Postdoctoral Fellow Position: Experimental & Numerical Investigation of Primary Expulsion of Hydrocarbons from Carbonate Source Rocks: Fundamental Scaling Relationships
The successful candidate for this position will join a unique multidisciplinary team with world-class expertise in each of the major areas of the project (see Project Synopsis below), and proven record of being able to integrate the components of this highly interdisciplinary project. The project will be run in collaboration with RWTH Aachen (Structural Geology, Tectonics and Geomechanics) and UT Austin (Physics).
Project Synopsis: Long horizontal wells with complex, propped hydrofractures have opened mudrock ("shale") systems to oil and gas production. "Shales" are thermally mature source rocks that have expelled part of the generated hydrocarbons (in what is called primary migration), but can produce the remaining oil and gas. Despite its enormous economic importance, the process of partial expulsion of hydrocarbons is poorly understood. It is commonly thought that it involves the generation of natural hydrofractures at multiple scales. These fractures tessellate the mudrock volume and create planes of weakness along which the rock will fail during stimulation. Better understanding of this process and of the corresponding changes in the rock structure is essential to successful shale gas wells in Saudi Arabia and elsewhere.

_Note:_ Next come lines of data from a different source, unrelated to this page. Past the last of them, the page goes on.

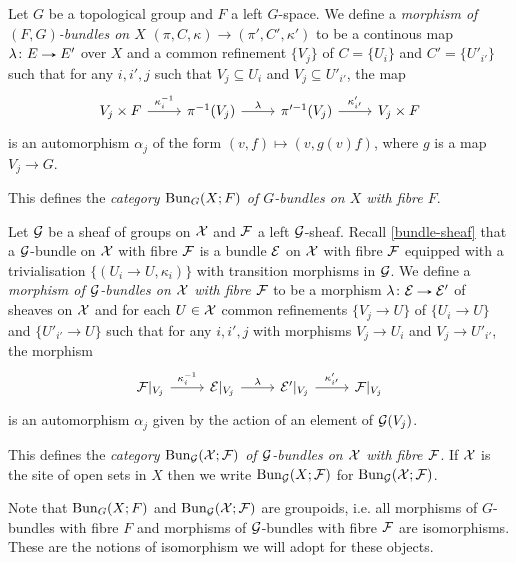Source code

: \begin{definitions}
  \label{fibre-bundle-cat}
  Let $G$ be a topological group and $F$ a left $G$-space. We define a
  \emph{morphism of $(F,G)$-bundles on $X$} $(\pi,C,\kappa) \to
  (\pi',C',\kappa')$ to be a continous map $\lambda \c E \to E'$ over
  $X$ and a common refinement $\{V_j\}$ of $C = \{U_i\}$ and $C' =
  \{U'_{i'}\}$ such that for any $i,i',j$ such that $V_j \subseteq
  U_i$ and $V_j \subseteq U'_{i'}$, the map
  \[
  \begin{tikzcd}
    V_j \times F \ar{r}{\kappa_i^{-1}} &
    \pi^{-1}(V_j) \ar{r}{\lambda} &
    \pi'^{-1}(V_j) \ar{r}{\kappa'_{i'}} &
    V_j \times F
  \end{tikzcd}
  \]
  is an automorphism $\alpha_j$ of the form $(v,f) \mapsto (v,
  g(v)f)$, where $g$ is a map $V_j \to G$.

  This defines the \emph{category $\operatorname{Bun}_G(X;F)$ of $G$-bundles on $X$
    with fibre $F$}.
\end{definitions}
  
\begin{definitions}
  \label{bundle-sheaf-cat}
  Let $\mathcal{G}$ be a sheaf of groups on $\mathcal{X}$ and $\mathcal{F}$ a left
  $\mathcal{G}$-sheaf. Recall \cref{bundle-sheaf} that a $\mathcal{G}$-bundle on $\mathcal{X}$
  with fibre $\mathcal{F}$ is a bundle $\mathcal{E}$ on $\mathcal{X}$ with fibre $\mathcal{F}$ equipped
  with a trivialisation $\{(U_i \to U,\kappa_i)\}$ with transition
  morphisms in $\mathcal{G}$. We define a \emph{morphism of $\mathcal{G}$-bundles on
    $\mathcal{X}$ with fibre $\mathcal{F}$} to be a morphism $\lambda \c \E \to \E'$ of
  sheaves on $\mathcal{X}$ and for each $U \in \mathcal{X}$ common refinements $\{V_j
  \to U\}$ of $\{U_i \to U\}$ and $\{U'_{i'} \to U\}$ such that for
  any $i,i',j$ with morphisms $V_j \to U_i$ and $V_j \to U'_{i'}$, the
  morphism
  \[
  \begin{tikzcd}
    \F|_{V_j} \ar{r}{\kappa_i^{-1}} &
    \E|_{V_j} \ar{r}{\lambda} &
    \E'|_{V_j} \ar{r}{\kappa'_{i'}} &
    \F|_{V_j}
  \end{tikzcd}
  \]
  is an automorphism $\alpha_j$ given by the action of an element of
  $\mathcal{G}(V_j)$.

  This defines the \emph{category $\operatorname{Bun}_{\mathcal{G}}(\mathcal{X};\mathcal{F})$ of $\mathcal{G}$-bundles on
    $\mathcal{X}$ with fibre $\mathcal{F}$}. If $\mathcal{X}$ is the site of open sets in $X$
  then we write $\operatorname{Bun}_{\mathcal{G}}(X;\mathcal{F})$ for $\operatorname{Bun}_{\mathcal{G}}(\mathcal{X};\mathcal{F})$.
\end{definitions}

\begin{remark}
  Note that $\operatorname{Bun}_G(X;F)$ and $\operatorname{Bun}_{\mathcal{G}}(\mathcal{X};\mathcal{F})$ are groupoids, i.e. all
  morphisms of $G$-bundles with fibre $F$ and morphisms of
  $\mathcal{G}$-bundles with fibre $\mathcal{F}$ are isomorphisms. These are the notions
  of isomorphism we will adopt for these objects.
\end{remark}

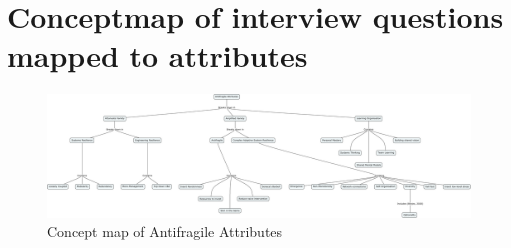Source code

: \chapter{Conceptmap of interview questions mapped to attributes}
\label{app:cmapinterviewattributes}

\begin{figure}
	\centering
	\includegraphics[width=0.9\linewidth]{images/cmapafattributes}
	\caption{Concept map of Antifragile Attributes}
	\label{fig:conceptmapafattributes}
\end{figure}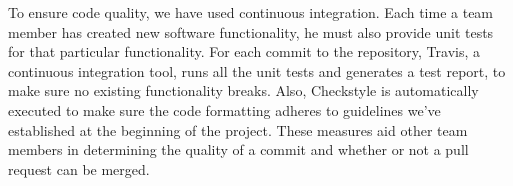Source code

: To ensure code quality, we have used continuous integration. Each time a team member has created new software functionality, he must also provide unit tests for that particular functionality. For each commit to the repository, Travis, a continuous integration tool, runs all the unit tests and generates a test report, to make sure no existing functionality breaks. Also, Checkstyle is automatically executed to make sure the code formatting adheres to guidelines we've established at the beginning of the project. These measures aid other team members in determining the quality of a commit and whether or not a pull request can be merged.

We propose to formulate multiscale and multiphysics models of hydrocarbon generation and primary expulsion from ancient, organic-rich shales.
First, we will focus on the organic-rich muds deposited from the nearly clay-free interior basins of carbonate platforms that became the source rocks of giant oil and gas reservoirs in the Middle East, and remain rich reservoirs of gas, condensate and oil. Second, we will focus on the geological and physico-chemical processes that led to the generation and expulsion of hydrocarbons from these mudrocks. The new understanding developed in this project will provide invaluable insight into how these mudrocks can be produced today.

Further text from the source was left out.